Ind. Decisions - 7th Circuit decides one Indiana case today, a reversal

In Virgil Hall, II v. Michael Zenk, Sup. (ND Ind., DeGuilio), a 29-page opinion, Circuit Judge Flaum writes:

In February 2001, Virgil Hall III was convicted in an Indiana state court of murdering his stepson. Shortly after his verdict came down, Hall discovered that one of the jurors in his case had a son that was a fellow inmate of his. Hall further learned that before his trial, the juror’s son informed the juror that Hall was likely innocent, but during the trial, the juror found out that his son and several co-inmates changed their mind about Hall, and thought him guilty. The juror relayed this extraneous information to several jurors. Upon making these discoveries, Hall filed a motion to correct error, arguing that he was not afforded an impartial jury that decided his case strictly upon the evidence presented. The state court rejected Hall’s motion, and Hall was further denied at the appellate level on direct appeal. After seeking collateral relief in Indiana to no avail, Hall filed a habeas petition in the Northern District of Indiana, arguing, inter alia, that the State should have carried the burden of proving that the extraneous information that reached his jury was not prejudicial. The district court granted Hall’s habeas petition based on our precedent of Wisehart v. Davis, 408 F.3d 321 (7th Cir. 2005), and the State now appeals. For the following reasons, we vacate the ruling of the district court and remand for further proceedings. * * *

On the limited record that we have before us, it is clear that Hall has provided enough of a factual foundation, absent any countervailing evidence, to suggest that he was prejudiced by the information acquired and shared by Juror Daniels. Through affidavits, Hall proved that highly prejudicial information about the ultimate question in his criminal case reached several members of his jury. This, with no further information about the case, gives us “grave doubt as to the harmlessness” of such an intrusion upon Hall’s jury. See Basinger, 635 F.3d at 1052 (quoting O’Neal, 513 U.S. at 445). But in deciding whether extraneous information that reached the jury was likely to have prejudiced a defendant, there is more to consider than just the nature of the extraneous information; a court may also consider, among other things, “the power of [any] curative instructions,” Warner, 498 F.3d at 681, and the strength of the legitimate evidence presented by the State, cf. Haugh, 949 F.2d at 919 (considering the fact that the defendant’s trial was “very close” in deciding whether there was a reasonable probability of prejudice). See also McNair v. Campbell, 416 F.3d 1291, 1307-08 (11th Cir. 2005) (“[T]he factors to be considered include the heavy burden on the State, the nature of the extrinsic evidence, how the evidence reached the jury, and the strength of the State’s case.”). If, hypothetically, the legitimate evidence presented by the State in a habeas petitioner’s case was overwhelming, and the trial judge in such a case gave a stern pre-verdict warning to the jurors to only consider facts that were presented during trial, concerns about the prejudicial impact of extraneous information might be lessened.

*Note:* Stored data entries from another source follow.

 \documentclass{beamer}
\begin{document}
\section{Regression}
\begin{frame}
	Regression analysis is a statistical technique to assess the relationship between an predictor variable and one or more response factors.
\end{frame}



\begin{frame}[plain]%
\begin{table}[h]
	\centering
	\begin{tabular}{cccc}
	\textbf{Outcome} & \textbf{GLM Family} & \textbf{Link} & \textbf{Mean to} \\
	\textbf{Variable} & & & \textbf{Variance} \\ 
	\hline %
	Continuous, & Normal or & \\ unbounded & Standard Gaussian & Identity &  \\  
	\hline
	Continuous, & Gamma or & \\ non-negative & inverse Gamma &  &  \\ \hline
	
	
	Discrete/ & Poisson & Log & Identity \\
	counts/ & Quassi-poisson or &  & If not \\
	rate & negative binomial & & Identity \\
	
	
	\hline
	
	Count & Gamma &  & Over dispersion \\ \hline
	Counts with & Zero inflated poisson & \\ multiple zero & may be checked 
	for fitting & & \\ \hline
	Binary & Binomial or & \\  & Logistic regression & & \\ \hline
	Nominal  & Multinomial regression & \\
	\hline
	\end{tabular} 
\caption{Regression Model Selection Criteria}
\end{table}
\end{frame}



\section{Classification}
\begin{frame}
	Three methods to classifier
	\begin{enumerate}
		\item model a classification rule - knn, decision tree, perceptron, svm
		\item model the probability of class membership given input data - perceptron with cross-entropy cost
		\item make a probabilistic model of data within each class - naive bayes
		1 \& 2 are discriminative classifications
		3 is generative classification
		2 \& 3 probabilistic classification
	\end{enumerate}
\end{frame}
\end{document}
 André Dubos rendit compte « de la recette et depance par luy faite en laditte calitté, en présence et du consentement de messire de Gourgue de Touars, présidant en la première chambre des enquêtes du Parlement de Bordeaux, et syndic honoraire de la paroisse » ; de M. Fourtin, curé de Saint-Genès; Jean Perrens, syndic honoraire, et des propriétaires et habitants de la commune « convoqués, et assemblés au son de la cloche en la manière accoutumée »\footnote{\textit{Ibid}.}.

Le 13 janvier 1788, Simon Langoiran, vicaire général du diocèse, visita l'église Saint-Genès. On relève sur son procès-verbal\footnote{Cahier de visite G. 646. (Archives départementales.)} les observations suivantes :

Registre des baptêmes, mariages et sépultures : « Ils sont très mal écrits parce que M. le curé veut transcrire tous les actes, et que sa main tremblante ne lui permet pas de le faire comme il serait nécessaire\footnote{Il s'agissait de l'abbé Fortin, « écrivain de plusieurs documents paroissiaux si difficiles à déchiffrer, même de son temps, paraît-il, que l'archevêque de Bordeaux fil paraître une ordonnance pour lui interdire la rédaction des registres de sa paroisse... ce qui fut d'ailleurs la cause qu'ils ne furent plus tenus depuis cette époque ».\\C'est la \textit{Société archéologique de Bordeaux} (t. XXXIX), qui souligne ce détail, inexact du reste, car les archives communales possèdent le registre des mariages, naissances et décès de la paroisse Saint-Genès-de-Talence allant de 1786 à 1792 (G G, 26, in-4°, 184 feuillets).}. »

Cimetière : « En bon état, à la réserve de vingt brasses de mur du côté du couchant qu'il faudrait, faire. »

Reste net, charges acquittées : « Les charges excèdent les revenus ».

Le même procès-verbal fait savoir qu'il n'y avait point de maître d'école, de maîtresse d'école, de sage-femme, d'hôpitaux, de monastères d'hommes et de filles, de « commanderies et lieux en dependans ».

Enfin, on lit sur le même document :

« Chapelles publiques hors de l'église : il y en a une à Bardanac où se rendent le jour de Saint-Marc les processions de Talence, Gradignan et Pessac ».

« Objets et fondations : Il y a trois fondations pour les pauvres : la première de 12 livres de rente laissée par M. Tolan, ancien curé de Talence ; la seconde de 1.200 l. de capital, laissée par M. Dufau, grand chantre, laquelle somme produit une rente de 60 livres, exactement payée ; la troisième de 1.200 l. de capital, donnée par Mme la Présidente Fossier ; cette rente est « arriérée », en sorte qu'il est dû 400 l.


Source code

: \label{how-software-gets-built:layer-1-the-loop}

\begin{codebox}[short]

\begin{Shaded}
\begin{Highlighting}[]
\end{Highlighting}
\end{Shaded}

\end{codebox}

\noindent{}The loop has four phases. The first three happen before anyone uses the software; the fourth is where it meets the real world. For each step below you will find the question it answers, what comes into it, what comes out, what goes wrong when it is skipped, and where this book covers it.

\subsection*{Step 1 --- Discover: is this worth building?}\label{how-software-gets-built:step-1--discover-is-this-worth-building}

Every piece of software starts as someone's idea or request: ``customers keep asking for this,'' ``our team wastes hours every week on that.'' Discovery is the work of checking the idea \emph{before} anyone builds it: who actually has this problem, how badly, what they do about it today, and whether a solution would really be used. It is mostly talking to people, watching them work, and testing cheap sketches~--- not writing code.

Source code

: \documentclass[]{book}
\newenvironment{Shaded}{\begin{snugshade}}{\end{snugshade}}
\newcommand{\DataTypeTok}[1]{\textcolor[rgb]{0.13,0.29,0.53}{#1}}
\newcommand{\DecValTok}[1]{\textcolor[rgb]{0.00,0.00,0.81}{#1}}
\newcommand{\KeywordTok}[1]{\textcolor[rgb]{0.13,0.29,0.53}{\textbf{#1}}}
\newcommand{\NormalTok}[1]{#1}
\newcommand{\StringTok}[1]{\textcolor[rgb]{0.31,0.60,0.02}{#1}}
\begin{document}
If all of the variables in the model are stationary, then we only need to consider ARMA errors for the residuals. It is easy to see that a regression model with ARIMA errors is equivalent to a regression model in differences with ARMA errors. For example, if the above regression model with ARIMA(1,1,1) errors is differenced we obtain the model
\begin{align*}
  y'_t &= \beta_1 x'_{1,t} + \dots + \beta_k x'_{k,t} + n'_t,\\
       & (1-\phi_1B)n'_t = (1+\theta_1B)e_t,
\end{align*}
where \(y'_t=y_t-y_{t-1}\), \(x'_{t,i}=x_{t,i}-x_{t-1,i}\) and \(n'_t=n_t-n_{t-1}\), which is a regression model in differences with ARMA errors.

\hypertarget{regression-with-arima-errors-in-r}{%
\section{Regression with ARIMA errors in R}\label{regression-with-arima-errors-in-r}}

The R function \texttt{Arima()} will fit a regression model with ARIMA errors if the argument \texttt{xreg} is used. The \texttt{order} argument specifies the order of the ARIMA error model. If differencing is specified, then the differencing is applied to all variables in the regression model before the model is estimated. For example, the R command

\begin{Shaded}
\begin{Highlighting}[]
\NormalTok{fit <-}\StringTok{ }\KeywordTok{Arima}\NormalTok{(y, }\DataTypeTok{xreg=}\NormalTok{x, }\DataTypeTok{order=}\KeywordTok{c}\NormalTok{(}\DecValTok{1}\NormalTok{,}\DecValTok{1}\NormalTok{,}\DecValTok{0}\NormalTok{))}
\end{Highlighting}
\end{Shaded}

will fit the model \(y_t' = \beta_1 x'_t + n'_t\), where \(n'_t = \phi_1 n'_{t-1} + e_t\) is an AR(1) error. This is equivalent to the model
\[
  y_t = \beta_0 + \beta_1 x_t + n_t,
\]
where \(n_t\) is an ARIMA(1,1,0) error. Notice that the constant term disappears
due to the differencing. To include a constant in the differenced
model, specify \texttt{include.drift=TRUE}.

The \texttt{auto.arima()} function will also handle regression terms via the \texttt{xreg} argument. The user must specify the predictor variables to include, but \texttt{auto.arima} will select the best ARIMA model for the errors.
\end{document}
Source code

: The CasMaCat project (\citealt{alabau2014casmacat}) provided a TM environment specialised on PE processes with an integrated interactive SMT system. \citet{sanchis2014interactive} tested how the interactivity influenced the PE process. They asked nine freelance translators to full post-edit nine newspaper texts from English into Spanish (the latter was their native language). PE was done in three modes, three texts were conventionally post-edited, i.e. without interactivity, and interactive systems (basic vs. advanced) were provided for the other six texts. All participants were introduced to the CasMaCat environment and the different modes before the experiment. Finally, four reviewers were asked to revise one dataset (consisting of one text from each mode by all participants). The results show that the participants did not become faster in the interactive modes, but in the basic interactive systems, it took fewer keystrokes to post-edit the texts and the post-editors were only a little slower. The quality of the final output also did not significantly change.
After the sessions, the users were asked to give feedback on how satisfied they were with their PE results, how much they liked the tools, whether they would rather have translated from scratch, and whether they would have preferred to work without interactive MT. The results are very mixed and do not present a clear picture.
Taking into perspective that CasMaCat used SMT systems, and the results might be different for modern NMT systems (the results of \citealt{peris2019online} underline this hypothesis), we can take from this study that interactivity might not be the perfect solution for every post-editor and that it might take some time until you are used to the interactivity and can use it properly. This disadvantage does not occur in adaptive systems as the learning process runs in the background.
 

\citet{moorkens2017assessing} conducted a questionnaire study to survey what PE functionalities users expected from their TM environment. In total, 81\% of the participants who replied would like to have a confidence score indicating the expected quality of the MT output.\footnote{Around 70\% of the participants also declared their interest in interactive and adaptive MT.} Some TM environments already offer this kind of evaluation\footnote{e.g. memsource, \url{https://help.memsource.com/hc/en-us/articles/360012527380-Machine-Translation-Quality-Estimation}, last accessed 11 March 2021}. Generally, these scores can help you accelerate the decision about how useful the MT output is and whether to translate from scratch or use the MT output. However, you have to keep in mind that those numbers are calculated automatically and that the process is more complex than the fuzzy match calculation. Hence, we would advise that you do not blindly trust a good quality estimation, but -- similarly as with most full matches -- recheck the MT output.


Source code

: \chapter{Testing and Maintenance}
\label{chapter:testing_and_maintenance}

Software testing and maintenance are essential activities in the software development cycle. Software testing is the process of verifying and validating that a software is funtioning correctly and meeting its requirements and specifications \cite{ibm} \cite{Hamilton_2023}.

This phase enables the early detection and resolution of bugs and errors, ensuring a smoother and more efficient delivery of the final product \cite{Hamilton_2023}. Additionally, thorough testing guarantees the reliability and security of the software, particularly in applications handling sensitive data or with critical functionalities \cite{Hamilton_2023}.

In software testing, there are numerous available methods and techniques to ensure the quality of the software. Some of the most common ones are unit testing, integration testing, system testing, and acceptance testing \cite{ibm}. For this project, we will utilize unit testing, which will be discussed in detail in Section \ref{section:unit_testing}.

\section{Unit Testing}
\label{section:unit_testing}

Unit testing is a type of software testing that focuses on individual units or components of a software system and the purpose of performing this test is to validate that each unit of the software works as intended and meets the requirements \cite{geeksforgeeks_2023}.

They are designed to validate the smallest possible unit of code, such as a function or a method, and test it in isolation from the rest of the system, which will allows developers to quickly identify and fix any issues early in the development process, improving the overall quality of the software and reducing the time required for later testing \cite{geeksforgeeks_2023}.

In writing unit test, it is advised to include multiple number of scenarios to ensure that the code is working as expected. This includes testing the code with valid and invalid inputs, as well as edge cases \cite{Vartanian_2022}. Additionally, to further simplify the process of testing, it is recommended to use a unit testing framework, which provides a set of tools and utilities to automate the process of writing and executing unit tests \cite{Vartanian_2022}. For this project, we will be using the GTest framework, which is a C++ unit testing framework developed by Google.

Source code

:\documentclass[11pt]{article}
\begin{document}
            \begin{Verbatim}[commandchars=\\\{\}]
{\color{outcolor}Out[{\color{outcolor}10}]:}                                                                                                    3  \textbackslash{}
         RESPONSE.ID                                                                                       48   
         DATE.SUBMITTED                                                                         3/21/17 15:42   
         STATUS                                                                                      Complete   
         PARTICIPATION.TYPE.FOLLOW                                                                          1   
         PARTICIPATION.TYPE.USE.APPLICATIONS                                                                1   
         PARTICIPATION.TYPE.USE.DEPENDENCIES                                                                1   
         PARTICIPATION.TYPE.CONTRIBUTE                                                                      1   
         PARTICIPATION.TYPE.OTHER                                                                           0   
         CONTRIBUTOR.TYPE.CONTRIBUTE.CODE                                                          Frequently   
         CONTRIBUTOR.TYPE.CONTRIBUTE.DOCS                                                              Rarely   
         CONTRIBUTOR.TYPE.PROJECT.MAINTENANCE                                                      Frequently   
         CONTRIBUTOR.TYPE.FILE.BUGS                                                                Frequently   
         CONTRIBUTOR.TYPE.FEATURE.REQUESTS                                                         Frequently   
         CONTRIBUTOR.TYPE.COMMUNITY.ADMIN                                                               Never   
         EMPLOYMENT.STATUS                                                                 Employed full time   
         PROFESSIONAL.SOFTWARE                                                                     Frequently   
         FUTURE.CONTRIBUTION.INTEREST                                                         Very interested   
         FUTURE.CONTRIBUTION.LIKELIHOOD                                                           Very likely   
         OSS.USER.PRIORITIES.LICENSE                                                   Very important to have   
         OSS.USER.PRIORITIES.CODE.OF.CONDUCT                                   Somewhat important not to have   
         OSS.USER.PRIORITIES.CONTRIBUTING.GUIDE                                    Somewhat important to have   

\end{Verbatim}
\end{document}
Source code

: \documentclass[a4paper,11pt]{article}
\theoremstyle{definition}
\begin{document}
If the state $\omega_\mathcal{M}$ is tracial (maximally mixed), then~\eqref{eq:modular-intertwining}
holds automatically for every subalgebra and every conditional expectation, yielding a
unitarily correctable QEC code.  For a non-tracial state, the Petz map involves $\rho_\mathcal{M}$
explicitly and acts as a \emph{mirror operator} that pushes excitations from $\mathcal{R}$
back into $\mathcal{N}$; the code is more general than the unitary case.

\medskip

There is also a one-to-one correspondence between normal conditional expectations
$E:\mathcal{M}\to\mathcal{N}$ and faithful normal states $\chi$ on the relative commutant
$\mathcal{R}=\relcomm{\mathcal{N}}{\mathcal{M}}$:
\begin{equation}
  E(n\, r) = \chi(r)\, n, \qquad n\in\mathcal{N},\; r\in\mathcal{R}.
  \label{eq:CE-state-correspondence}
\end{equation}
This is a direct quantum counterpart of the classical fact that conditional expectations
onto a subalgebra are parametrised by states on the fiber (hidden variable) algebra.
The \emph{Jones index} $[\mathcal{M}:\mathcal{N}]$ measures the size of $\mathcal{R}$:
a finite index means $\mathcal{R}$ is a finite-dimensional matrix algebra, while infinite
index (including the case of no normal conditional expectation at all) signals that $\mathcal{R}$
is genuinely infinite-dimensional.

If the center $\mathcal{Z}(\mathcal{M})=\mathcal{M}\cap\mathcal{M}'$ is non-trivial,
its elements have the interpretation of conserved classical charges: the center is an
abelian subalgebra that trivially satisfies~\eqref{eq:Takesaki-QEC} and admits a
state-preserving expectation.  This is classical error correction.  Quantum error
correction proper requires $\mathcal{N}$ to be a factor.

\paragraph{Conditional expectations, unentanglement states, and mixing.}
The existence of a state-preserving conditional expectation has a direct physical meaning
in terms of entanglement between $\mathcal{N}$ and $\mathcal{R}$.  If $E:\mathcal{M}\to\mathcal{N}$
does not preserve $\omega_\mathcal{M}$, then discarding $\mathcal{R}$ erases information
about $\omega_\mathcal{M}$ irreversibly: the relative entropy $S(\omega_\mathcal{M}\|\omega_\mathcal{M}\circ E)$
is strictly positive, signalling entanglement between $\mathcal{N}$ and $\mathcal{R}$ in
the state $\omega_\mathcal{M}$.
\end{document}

As for Hall’s trial, this is information that we do not have and, due to our appellate status, cannot obtain. Thus, while we agree with the district court that the Court of Appeals of Indiana acted contrary to clearly established federal law, we are uncertain as to whether he was actually prejudiced by the state courts’ constitutional error, given the dearth of information before us. It may be a significant challenge for the State to convince the district court that such highly prejudicial information might not have had an impact on the jury’s verdict, but this is a matter better addressed by a trial court. We therefore must vacate the district court’s grant of Hall’s habeas petition and remand to the district court. It is there that the State will have an opportunity to show, despite the strong evidence of prejudice already presented by Hall, that countervailing facts would have alleviated concerns of a prejudiced jury.

For the reasons stated, we REVERSE the judgement of the district court and REMAND for a hearing to determine whether Hall was prejudiced by extraneous information that reached his jury.